Kurt Eichenwald offered an impassioned defense yesterday on NPR for his Dec. 19, nearly 7,000-word takeout in the N.Y. Times that opened a window into the sordid world of minors playing into the hands of pedophiles willing to pony up big bucks for sex acts performed on webcams.
It was a compelling, often troubling read, and showed how for all its missteps, hiccups and gross errors of judgment in recent years, the Times still matters more than any other newspaper and continues to set the table for what the rest of the national media will cover.
But what raised some hackles is Eichenwald helping the centerpiece of his story, Justin Berry, find a lawyer, tell his story to prosecutors and get him counseling.
Some media critics, like Slate's Jack Shafer, say Eichenwald crossed over the line from reporter to advocate. Eichenwald told NPR if Shafer reached that conclusion he didn't read the article carefully enough. Besides, since when does being a reporter mean you have to check your humanity at the door?
Point to Eichenwald, who said he was prompted to act when Berry revealed the identities of other children involved in Web sex acts, along with the identities of some of the perverts who were his benefactors.
Shafer's stance reminds me of the sanctimony displayed by one of my college journalism professors who proclaimed that political reporters should not vote lest they compromise their objectivity.
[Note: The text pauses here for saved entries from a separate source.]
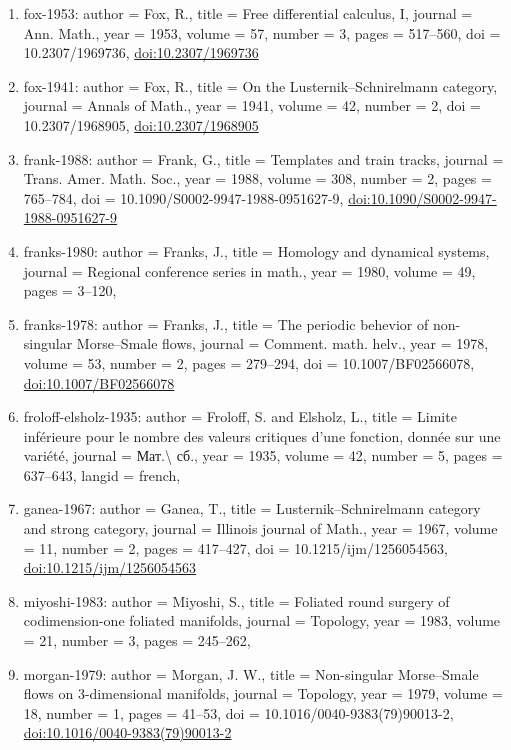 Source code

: \documentclass[11pt]{article}
\begin{document}
\begin{enumerate}[leftmargin=*]
  \item fox-1953: author = Fox, R., title = Free differential calculus, I, journal = Ann. Math., year = 1953, volume = 57, number = 3, pages = 517--560, doi = 10.2307/1969736, \href{https://doi.org/10.2307/1969736}{doi:10.2307/1969736}
  \item fox-1941: author = Fox, R., title = On the Lusternik--Schnirelmann category, journal = Annals of Math., year = 1941, volume = 42, number = 2, doi = 10.2307/1968905, \href{https://doi.org/10.2307/1968905}{doi:10.2307/1968905}
  \item frank-1988: author = Frank, G., title = Templates and train tracks, journal = Trans. Amer. Math. Soc., year = 1988, volume = 308, number = 2, pages = 765--784, doi = 10.1090/S0002-9947-1988-0951627-9, \href{https://doi.org/10.1090/S0002-9947-1988-0951627-9}{doi:10.1090/S0002-9947-1988-0951627-9}
  \item franks-1980: author = Franks, J., title = Homology and dynamical systems, journal = Regional conference series in math., year = 1980, volume = 49, pages = 3--120,
  \item franks-1978: author = Franks, J., title = The periodic behevior of non-singular Morse--Smale flows, journal = Comment. math. helv., year = 1978, volume = 53, number = 2, pages = 279--294, doi = 10.1007/BF02566078, \href{https://doi.org/10.1007/BF02566078}{doi:10.1007/BF02566078}
  \item froloff-elsholz-1935: author = Froloff, S. and Elsholz, L., title = Limite inférieure pour le nombre des valeurs critiques d'une fonction, donnée sur une variété, journal = Мат.\textbackslash{} сб., year = 1935, volume = 42, number = 5, pages = 637--643, langid = french,
  \item ganea-1967: author = Ganea, T., title = Lusternik--Schnirelmann category and strong category, journal = Illinois journal of Math., year = 1967, volume = 11, number = 2, pages = 417--427, doi = 10.1215/ijm/1256054563, \href{https://doi.org/10.1215/ijm/1256054563}{doi:10.1215/ijm/1256054563}
  \item miyoshi-1983: author = Miyoshi, S., title = Foliated round surgery of codimension-one foliated manifolds, journal = Topology, year = 1983, volume = 21, number = 3, pages = 245--262,
  \item morgan-1979: author = Morgan, J. W., title = Non-singular Morse--Smale flows on 3-dimensional manifolds, journal = Topology, year = 1979, volume = 18, number = 1, pages = 41--53, doi = 10.1016/0040-9383(79)90013-2, \href{https://doi.org/10.1016/0040-9383(79)90013-2}{doi:10.1016/0040-9383(79)90013-2}

\end{enumerate}
\end{document}
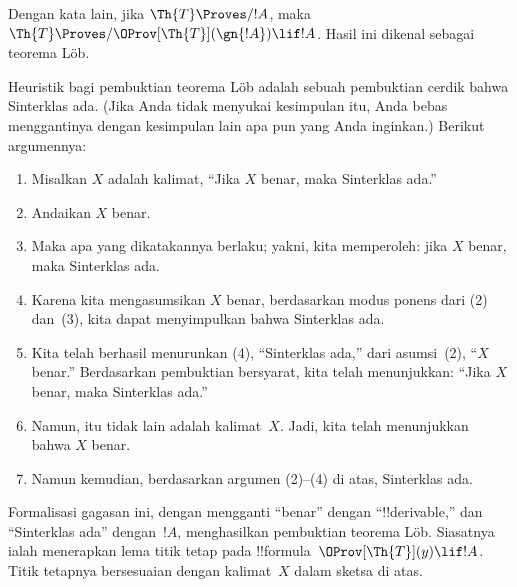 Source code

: \documentclass[../../../include/open-logic-section]{subfiles}
\begin{document}
Dengan kata lain, jika $\Th{T} \Proves/ !A$, maka $\Th{T} \Proves/
\OProv[\Th{T}](\gn{!A}) \lif !A$. Hasil ini dikenal sebagai teorema L\"ob.

\begin{explain}
Heuristik bagi pembuktian teorema L\"ob adalah sebuah pembuktian cerdik
bahwa Sinterklas ada. (Jika Anda tidak menyukai kesimpulan itu, Anda bebas
menggantinya dengan kesimpulan lain apa pun yang Anda inginkan.) Berikut
argumennya:
\begin{enumerate}
\item Misalkan $X$ adalah kalimat, ``Jika $X$ benar, maka Sinterklas ada.''
\item Andaikan $X$ benar.
\item Maka apa yang dikatakannya berlaku; yakni, kita memperoleh: jika $X$
  benar, maka Sinterklas ada.
\item Karena kita mengasumsikan $X$ benar, berdasarkan modus ponens dari
  (2) dan~(3), kita dapat menyimpulkan bahwa Sinterklas ada.
\item Kita telah berhasil menurunkan (4), ``Sinterklas ada,'' dari
  asumsi~(2), ``$X$ benar.'' Berdasarkan pembuktian bersyarat, kita telah
  menunjukkan: ``Jika $X$ benar, maka Sinterklas ada.''
\item Namun, itu tidak lain adalah kalimat~$X$. Jadi, kita telah menunjukkan
  bahwa $X$ benar.
\item Namun kemudian, berdasarkan argumen (2)--(4) di atas, Sinterklas ada.
\end{enumerate}
Formalisasi gagasan ini, dengan mengganti ``benar'' dengan
``!!{derivable},'' dan ``Sinterklas ada'' dengan~$!A$, menghasilkan
pembuktian teorema L\"ob. Siasatnya ialah menerapkan lema titik tetap pada
!!{formula}~$\OProv[\Th{T}](y) \lif !A$. Titik tetapnya bersesuaian dengan
kalimat~$X$ dalam sketsa di atas.
\end{explain}
\end{document}
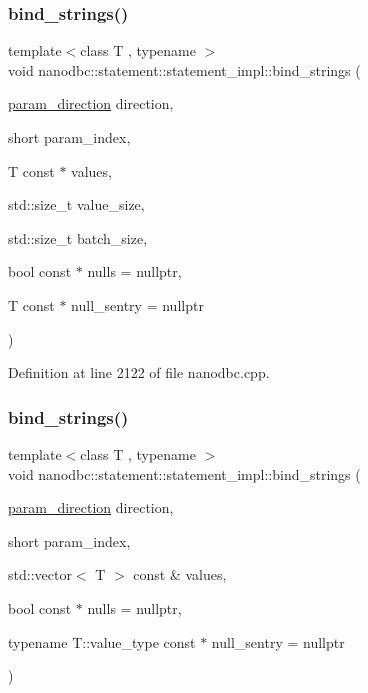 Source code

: \subsubsection{\texorpdfstring{bind\_strings()}{bind\_strings()}\hspace{0.1cm}{\footnotesize\ttfamily [1/2]}}
{\footnotesize\ttfamily template$<$class T , typename $>$ \\
void nanodbc\+::statement\+::statement\+\_\+impl\+::bind\+\_\+strings (\begin{DoxyParamCaption}\item[{\mbox{\hyperlink{classnanodbc_1_1statement_a523142f53cbbee8d68a074da993e7fa6}{param\+\_\+direction}}}]{direction,  }\item[{short}]{param\+\_\+index,  }\item[{T const $\ast$}]{values,  }\item[{std\+::size\+\_\+t}]{value\+\_\+size,  }\item[{std\+::size\+\_\+t}]{batch\+\_\+size,  }\item[{bool const $\ast$}]{nulls = {\ttfamily nullptr},  }\item[{T const $\ast$}]{null\+\_\+sentry = {\ttfamily nullptr} }\end{DoxyParamCaption})}



Definition at line 2122 of file nanodbc.\+cpp.

\mbox{\label{classnanodbc_1_1statement_1_1statement__impl_aa28b053b001c2e709062a138cadcbe4f}} 
\subsubsection{\texorpdfstring{bind\_strings()}{bind\_strings()}\hspace{0.1cm}{\footnotesize\ttfamily [2/2]}}
{\footnotesize\ttfamily template$<$class T , typename $>$ \\
void nanodbc\+::statement\+::statement\+\_\+impl\+::bind\+\_\+strings (\begin{DoxyParamCaption}\item[{\mbox{\hyperlink{classnanodbc_1_1statement_a523142f53cbbee8d68a074da993e7fa6}{param\+\_\+direction}}}]{direction,  }\item[{short}]{param\+\_\+index,  }\item[{std\+::vector$<$ T $>$ const \&}]{values,  }\item[{bool const $\ast$}]{nulls = {\ttfamily nullptr},  }\item[{typename T\+::value\+\_\+type const $\ast$}]{null\+\_\+sentry = {\ttfamily nullptr} }\end{DoxyParamCaption})}



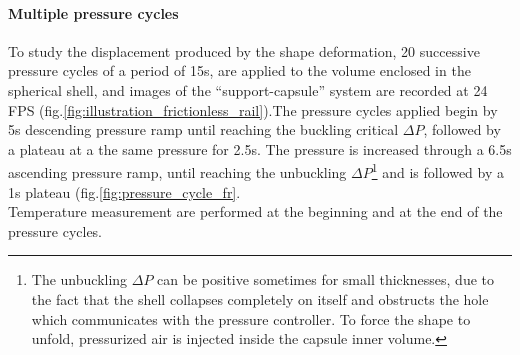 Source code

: \paragraph{Multiple pressure cycles}
To study the displacement produced by the shape deformation, 20 successive pressure cycles of a period of 15s, are applied to the volume enclosed in the spherical shell, and images of the "`support-capsule"' system are recorded at 24 FPS (fig.\ref{fig:illustration_frictionless_rail}).The pressure cycles applied begin by 5s descending pressure ramp until reaching the buckling critical $\Delta P$, followed by a plateau at a the same pressure for 2.5s. The pressure is increased through a 6.5s ascending pressure ramp, until reaching the unbuckling $\Delta P$\footnote{The unbuckling $\Delta P$ can be positive sometimes for small thicknesses, due to the fact that the shell collapses completely on itself and obstructs the hole which communicates with the pressure controller. To force the shape to unfold, pressurized air is injected inside the capsule inner volume.} and is followed by a 1s plateau (fig.\ref{fig:pressure_cycle_fr}.\\
Temperature measurement are performed at the beginning and at the end of the pressure cycles.

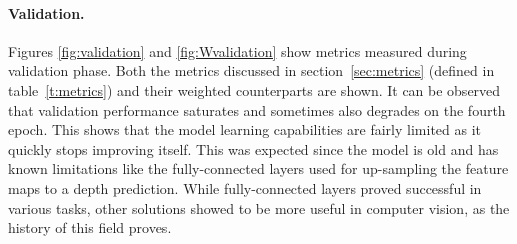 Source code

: \paragraph{Validation.}
Figures \ref{fig:validation} and \ref{fig:Wvalidation} show metrics measured during validation phase.
Both the metrics discussed in section~\ref{sec:metrics} (defined in table~\ref{t:metrics}) and their weighted counterparts are shown.
It can be observed that validation performance saturates and sometimes also degrades on the fourth epoch.
This shows that the model learning capabilities are fairly limited as it quickly stops improving itself.
This was expected since the model is old and has known limitations like the fully-connected layers used for up-sampling the feature maps to a depth prediction.
While fully-connected layers proved successful in various tasks, other solutions showed to be more useful in computer vision, as the history of this field proves.
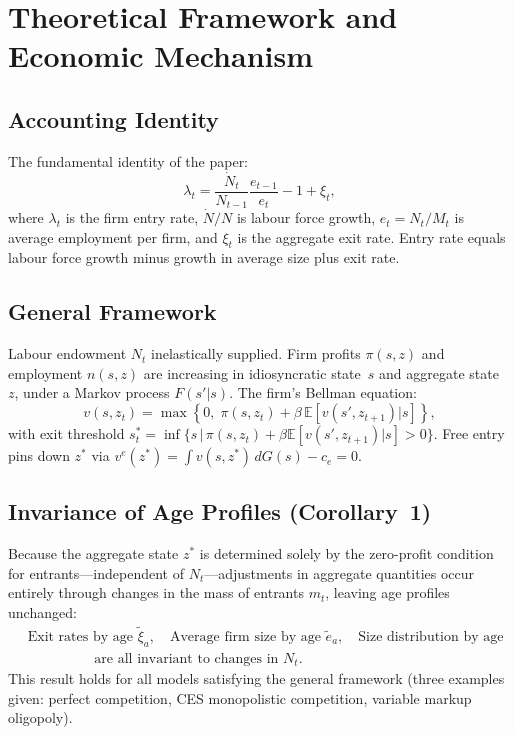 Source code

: \section{Theoretical Framework and Economic Mechanism}

\subsection*{Accounting Identity}

The fundamental identity of the paper:
\begin{equation}
  \lambda_t = \frac{\dot{N}_t}{N_{t-1}}\frac{e_{t-1}}{e_t} - 1 + \xi_t,
  \label{eq:hns_identity}
\end{equation}
where $\lambda_t$ is the firm entry rate, $\dot{N}/N$ is labour force growth,
$e_t = N_t/M_t$ is average employment per firm, and $\xi_t$ is the aggregate
exit rate. Entry rate equals labour force growth minus growth in average size
plus exit rate.

\subsection*{General Framework}

Labour endowment $N_t$ inelastically supplied. Firm profits
$\pi(s,z)$ and employment $n(s,z)$ are increasing in idiosyncratic state~$s$
and aggregate state~$z$, under a Markov process $F(s'|s)$. The firm's
Bellman equation:
\begin{equation}
  v(s,z_t) = \max\!\left\{0,\;\pi(s,z_t)+\beta\,\mathbb{E}[v(s',z_{t+1})|s]\right\},
  \label{eq:hns_bellman}
\end{equation}
with exit threshold $s^*_t = \inf\{s\,|\,\pi(s,z_t)+\beta\mathbb{E}[v(s',z_{t+1})|s]>0\}$.
Free entry pins down $z^*$ via $v^e(z^*) = \int v(s,z^*)\,dG(s) - c_e = 0$.

\subsection*{Invariance of Age Profiles (Corollary~1)}

Because the aggregate state $z^*$ is determined solely by the zero-profit
condition for entrants---independent of $N_t$---adjustments in aggregate
quantities occur entirely through changes in the mass of entrants $m_t$,
leaving age profiles unchanged:
\begin{align*}
  &\text{Exit rates by age } \tilde{\xi}_a, \quad
  \text{Average firm size by age } \tilde{e}_a, \quad
  \text{Size distribution by age}\\
  &\hspace{2cm}\text{are all invariant to changes in } N_t.
\end{align*}
This result holds for all models satisfying the general framework
(three examples given: perfect competition, CES monopolistic competition,
variable markup oligopoly).

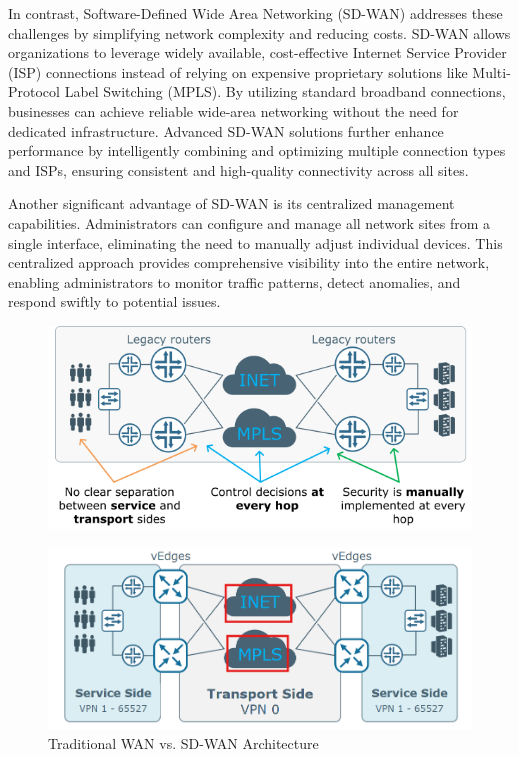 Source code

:\documentclass[12pt,english]{report}
\begin{document}
In contrast, Software-Defined Wide Area Networking (SD-WAN) addresses these challenges by simplifying network complexity and reducing costs. SD-WAN allows organizations to leverage widely available, cost-effective Internet Service Provider (ISP) connections instead of relying on expensive proprietary solutions like Multi-Protocol Label Switching (MPLS). By utilizing standard broadband connections, businesses can achieve reliable wide-area networking without the need for dedicated infrastructure. Advanced SD-WAN solutions further enhance performance by intelligently combining and optimizing multiple connection types and ISPs, ensuring consistent and high-quality connectivity across all sites.

Another significant advantage of SD-WAN is its centralized management capabilities. Administrators can configure and manage all network sites from a single interface, eliminating the need to manually adjust individual devices. This centralized approach provides comprehensive visibility into the entire network, enabling administrators to monitor traffic patterns, detect anomalies, and respond swiftly to potential issues\cite{ref4}.
\begin{figure}[H]
    \centering
    \includegraphics[width= 0.7 \textwidth]{chapter1/legacy-wan.png}
\end{figure}
\begin{figure}[H]
    \centering
    \includegraphics[width= 0.7 \textwidth]{chapter1/sdwan-paths.png}
    \caption{Traditional WAN vs. SD-WAN Architecture \cite{ref4}}
    \label{fig: Traditional WAN vs. SD-WAN Architecture}
\end{figure}
\end{document}
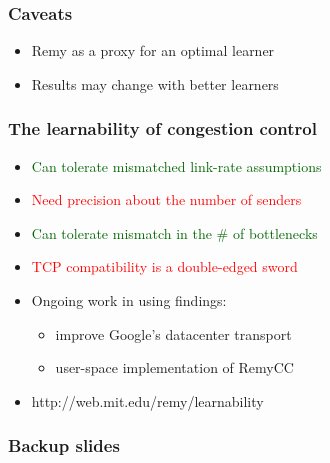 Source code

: \documentclass[svgnames]{beamer}
\begin{document}
\begin{Large}








 



\begin{frame}
\frametitle{Caveats}
\begin{itemize}
\item<2-> Remy as a proxy for an optimal learner
\item<3-> Results may change with better learners
\end{itemize}
\end{frame}

\begin{frame}
\frametitle{The learnability of congestion control}
\noindent
\begin{itemize}
\item<2-> \textcolor{darkgreen}{Can tolerate mismatched link-rate assumptions}
\item<3-> \textcolor{red}{Need precision about the number of senders}
\item<4-> \textcolor{darkgreen}{Can tolerate mismatch in the \# of bottlenecks}
\item<5-> \textcolor{red}{TCP compatibility is a double-edged sword}
\item<6-> Ongoing work in using findings:
\begin{itemize}
\item<7-> improve Google's datacenter transport
\item<8-> user-space implementation of RemyCC
\end{itemize}
\item<9-> http://web.mit.edu/remy/learnability
\end{itemize}
\end{frame}

\end{Large}

\begin{frame}[noframenumbering]
\frametitle{Backup slides}
\end{frame}

\end{document}
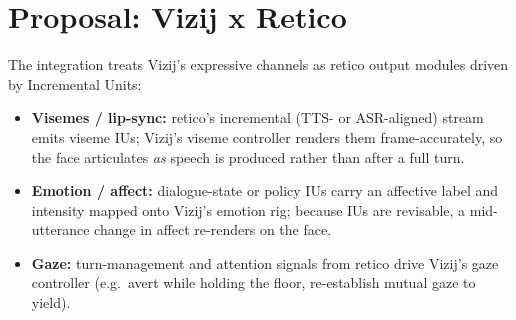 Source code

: \documentclass[conference]{IEEEtran}
\begin{document}
%


\section{Proposal: Vizij x Retico}

The integration treats Vizij's expressive channels as retico output modules
driven by Incremental Units:
\begin{itemize}
  \item \textbf{Visemes / lip-sync:} retico's incremental (TTS- or
        ASR-aligned) stream emits viseme IUs; Vizij's viseme controller
        renders them frame-accurately, so the face articulates \emph{as}
        speech is produced rather than after a full turn.
  \item \textbf{Emotion / affect:} dialogue-state or policy IUs carry an
        affective label and intensity mapped onto Vizij's emotion rig;
        because IUs are revisable, a mid-utterance change in affect
        re-renders on the face.
  \item \textbf{Gaze:} turn-management and attention signals from retico
        drive Vizij's gaze controller (e.g.\ avert while holding the floor,
        re-establish mutual gaze to yield).
\end{itemize}
\end{document}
Such tripe was among the reasons I switched my college and major -- to political science, and never missed the chance to vote, especially when I covered elections.
A few years later, I recall how a reporter from the St. Petersburg Times was chided by some colleagues for trying to help victims of a car accident on a bridge, as if she was supposed to let the passengers bleed out so she could get a better story. It is from such arrogance that the low esteem journalists are held by most of the public continues to flourish.
In this instance, being dispassionate was not an option, a conclusion that's easier to reach when you watch the video excerpts on www.nytimes.com of Eichenwald interviewing Berry. You feel unclean just hearing the details of a young life that spiraled out of control. After which, you can only applaud Eichenwald for helping to engineer the beginnings of Berry's redemption.
It's not the way your taught in J-school how to do your job, but too bad. Eichenwald stepped in only long enough to get Berry help. In the process, he not only did some good, but got a great story that's bound to give any parent pause and hopefully do the same for pedophiles who think the Internet is a sanctuary for their sickness.